- _Listed entries_
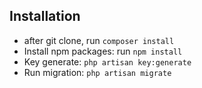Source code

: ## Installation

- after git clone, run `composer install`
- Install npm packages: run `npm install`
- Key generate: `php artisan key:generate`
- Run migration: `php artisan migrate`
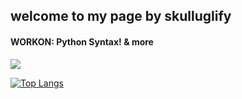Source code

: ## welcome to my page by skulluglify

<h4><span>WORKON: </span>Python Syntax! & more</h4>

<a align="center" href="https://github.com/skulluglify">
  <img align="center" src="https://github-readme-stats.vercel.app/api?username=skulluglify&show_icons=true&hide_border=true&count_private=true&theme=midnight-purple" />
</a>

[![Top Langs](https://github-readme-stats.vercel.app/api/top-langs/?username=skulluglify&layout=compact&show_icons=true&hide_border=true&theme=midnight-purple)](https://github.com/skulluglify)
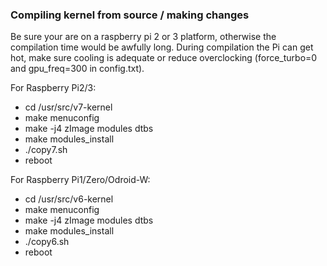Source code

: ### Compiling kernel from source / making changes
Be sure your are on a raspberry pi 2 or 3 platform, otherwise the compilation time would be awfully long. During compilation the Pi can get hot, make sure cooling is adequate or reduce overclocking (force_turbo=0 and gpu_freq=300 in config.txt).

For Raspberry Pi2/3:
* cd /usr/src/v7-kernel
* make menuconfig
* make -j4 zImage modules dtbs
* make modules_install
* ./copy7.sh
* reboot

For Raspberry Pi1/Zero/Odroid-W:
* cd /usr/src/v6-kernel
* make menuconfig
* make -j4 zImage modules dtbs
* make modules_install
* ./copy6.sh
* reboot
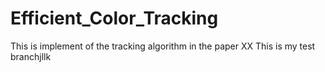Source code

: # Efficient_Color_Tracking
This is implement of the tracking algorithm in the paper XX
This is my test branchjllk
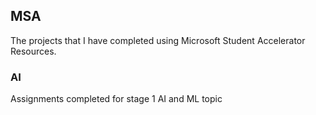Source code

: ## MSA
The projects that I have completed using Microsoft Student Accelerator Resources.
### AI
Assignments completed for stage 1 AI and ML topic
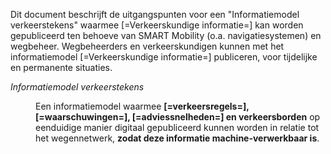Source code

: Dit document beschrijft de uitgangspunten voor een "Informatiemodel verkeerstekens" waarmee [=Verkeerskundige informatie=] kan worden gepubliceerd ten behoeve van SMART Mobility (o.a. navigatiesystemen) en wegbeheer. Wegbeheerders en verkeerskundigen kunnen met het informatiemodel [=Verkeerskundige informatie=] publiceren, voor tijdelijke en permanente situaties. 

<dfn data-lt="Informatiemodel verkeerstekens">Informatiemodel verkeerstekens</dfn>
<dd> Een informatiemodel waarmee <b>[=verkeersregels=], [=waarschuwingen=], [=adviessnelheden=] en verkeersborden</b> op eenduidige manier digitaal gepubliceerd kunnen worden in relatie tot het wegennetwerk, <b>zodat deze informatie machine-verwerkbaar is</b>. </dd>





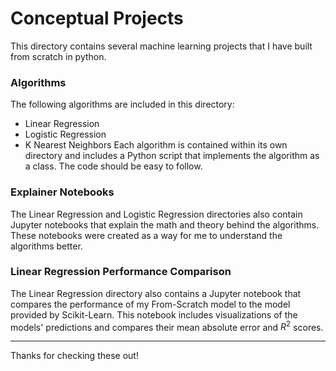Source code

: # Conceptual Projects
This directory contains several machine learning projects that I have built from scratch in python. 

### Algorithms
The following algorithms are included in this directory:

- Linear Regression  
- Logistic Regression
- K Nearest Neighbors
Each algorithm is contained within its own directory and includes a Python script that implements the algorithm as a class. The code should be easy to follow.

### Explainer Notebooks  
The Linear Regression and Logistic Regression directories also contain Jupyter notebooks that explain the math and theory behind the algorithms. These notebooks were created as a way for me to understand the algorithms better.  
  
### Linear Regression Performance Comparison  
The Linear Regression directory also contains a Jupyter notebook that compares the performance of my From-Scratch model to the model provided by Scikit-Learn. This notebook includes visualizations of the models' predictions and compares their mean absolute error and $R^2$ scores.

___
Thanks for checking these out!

---

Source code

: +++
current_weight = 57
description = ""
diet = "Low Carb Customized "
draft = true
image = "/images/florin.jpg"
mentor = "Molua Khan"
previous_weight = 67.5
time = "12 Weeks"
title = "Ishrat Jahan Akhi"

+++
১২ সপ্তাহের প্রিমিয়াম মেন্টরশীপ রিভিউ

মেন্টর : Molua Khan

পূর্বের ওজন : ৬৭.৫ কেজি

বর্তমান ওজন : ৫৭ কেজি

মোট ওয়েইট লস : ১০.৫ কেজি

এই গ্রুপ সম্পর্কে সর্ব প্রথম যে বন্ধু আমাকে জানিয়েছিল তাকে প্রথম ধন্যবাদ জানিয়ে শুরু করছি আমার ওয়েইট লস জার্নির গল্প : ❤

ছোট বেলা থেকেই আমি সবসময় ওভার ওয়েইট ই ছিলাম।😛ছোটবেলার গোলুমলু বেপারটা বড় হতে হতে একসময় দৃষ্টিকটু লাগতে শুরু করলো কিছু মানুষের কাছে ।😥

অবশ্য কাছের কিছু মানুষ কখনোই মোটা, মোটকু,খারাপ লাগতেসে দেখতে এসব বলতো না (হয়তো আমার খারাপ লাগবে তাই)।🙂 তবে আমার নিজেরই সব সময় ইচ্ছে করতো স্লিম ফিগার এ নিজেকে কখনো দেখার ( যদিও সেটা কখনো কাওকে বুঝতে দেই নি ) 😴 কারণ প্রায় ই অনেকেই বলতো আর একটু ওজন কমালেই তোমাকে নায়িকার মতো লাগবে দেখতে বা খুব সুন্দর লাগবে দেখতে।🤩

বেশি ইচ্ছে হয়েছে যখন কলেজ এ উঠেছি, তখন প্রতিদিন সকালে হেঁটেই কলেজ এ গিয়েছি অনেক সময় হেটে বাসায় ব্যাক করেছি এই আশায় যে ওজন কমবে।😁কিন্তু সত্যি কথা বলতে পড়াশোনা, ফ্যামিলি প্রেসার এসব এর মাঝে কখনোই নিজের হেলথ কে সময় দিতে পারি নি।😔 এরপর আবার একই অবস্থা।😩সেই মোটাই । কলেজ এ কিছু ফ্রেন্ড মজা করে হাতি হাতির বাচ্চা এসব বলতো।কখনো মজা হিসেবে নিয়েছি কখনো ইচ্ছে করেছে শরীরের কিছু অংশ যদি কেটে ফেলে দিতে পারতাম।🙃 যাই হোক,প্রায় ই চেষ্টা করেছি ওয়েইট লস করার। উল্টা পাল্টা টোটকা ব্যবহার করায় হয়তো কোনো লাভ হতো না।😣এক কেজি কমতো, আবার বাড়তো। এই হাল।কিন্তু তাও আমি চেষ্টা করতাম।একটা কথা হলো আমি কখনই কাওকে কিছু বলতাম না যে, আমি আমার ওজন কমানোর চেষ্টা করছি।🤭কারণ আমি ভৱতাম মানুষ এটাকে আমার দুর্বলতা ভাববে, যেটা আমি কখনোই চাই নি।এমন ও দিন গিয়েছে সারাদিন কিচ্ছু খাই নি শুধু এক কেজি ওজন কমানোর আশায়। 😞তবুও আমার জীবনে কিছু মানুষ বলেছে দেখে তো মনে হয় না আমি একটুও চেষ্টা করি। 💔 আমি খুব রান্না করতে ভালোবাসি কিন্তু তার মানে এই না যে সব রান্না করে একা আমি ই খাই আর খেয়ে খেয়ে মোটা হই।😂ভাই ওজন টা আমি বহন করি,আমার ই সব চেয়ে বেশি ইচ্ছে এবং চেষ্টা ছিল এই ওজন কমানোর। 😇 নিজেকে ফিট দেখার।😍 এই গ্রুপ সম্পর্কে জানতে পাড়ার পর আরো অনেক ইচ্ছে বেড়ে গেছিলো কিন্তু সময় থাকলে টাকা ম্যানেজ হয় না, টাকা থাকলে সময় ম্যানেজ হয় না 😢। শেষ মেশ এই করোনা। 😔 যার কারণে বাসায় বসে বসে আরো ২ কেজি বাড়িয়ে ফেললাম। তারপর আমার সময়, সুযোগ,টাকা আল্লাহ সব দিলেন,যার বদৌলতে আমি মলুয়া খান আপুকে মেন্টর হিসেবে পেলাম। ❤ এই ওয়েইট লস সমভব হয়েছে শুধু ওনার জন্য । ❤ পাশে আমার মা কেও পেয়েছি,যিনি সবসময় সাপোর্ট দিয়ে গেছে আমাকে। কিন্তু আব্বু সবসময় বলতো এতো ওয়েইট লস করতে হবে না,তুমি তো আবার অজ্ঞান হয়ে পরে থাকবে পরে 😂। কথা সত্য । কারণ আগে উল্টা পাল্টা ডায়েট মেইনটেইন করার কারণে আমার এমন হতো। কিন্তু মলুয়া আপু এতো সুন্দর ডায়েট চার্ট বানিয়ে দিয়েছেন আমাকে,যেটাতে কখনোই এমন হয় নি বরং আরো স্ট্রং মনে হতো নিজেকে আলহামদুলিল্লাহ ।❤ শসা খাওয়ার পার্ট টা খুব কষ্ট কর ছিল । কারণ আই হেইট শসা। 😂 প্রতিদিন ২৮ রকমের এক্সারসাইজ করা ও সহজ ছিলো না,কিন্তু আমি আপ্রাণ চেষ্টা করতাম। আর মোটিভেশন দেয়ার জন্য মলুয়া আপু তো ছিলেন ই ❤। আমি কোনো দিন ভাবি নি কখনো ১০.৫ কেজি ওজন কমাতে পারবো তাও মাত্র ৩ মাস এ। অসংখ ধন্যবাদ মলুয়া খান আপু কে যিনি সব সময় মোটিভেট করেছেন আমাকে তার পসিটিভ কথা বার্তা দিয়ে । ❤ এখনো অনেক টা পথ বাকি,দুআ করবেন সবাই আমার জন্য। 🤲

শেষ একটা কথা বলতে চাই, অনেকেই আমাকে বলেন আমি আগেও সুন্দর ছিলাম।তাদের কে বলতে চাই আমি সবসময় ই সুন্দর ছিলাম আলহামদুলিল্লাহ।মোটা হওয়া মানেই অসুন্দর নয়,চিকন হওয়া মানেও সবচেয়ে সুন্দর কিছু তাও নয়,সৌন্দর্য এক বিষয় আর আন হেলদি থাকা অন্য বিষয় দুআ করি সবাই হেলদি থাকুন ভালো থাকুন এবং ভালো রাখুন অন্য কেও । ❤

...

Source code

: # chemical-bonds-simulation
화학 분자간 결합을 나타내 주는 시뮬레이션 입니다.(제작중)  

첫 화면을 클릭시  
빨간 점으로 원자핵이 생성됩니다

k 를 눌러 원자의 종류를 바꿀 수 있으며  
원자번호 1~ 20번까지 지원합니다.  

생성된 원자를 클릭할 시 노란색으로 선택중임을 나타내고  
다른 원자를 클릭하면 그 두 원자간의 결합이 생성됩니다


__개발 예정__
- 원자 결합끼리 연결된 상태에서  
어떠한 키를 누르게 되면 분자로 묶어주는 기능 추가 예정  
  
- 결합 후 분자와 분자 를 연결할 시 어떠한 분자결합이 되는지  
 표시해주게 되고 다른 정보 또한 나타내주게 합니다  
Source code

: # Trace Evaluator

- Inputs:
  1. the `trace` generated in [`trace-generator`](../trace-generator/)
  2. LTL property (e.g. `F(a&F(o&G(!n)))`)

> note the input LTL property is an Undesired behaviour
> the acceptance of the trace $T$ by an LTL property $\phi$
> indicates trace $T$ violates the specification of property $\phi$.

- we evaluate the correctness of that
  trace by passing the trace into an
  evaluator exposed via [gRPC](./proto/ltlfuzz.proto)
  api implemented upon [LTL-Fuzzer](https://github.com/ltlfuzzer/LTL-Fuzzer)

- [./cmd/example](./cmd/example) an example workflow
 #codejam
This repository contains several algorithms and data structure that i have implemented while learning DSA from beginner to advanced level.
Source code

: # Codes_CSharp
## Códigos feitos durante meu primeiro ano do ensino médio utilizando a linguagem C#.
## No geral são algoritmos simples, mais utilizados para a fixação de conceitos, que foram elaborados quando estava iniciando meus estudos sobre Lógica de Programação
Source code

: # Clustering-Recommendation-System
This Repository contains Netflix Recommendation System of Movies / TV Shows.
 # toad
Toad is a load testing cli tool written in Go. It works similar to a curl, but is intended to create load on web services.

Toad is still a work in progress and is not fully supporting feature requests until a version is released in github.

- _Your assignment_
Would you please reproduce the entries above, starting at the line with "- after git" and stopping after the line with "source / making changes"? Omit any pictures.

- _Written response_
- after git clone, run `composer install`
- Install npm packages: run `npm install`
- Key generate: `php artisan key:generate`
- Run migration: `php artisan migrate`
Source code

: ## welcome to my page by skulluglify

<h4><span>WORKON: </span>Python Syntax! & more</h4>

<a align="center" href="https://github.com/skulluglify">
  <img align="center" src="https://github-readme-stats.vercel.app/api?username=skulluglify&show_icons=true&hide_border=true&count_private=true&theme=midnight-purple" />
</a>

[![Top Langs](https://github-readme-stats.vercel.app/api/top-langs/?username=skulluglify&layout=compact&show_icons=true&hide_border=true&theme=midnight-purple)](https://github.com/skulluglify)
Source code

: ### Compiling kernel from source / making changes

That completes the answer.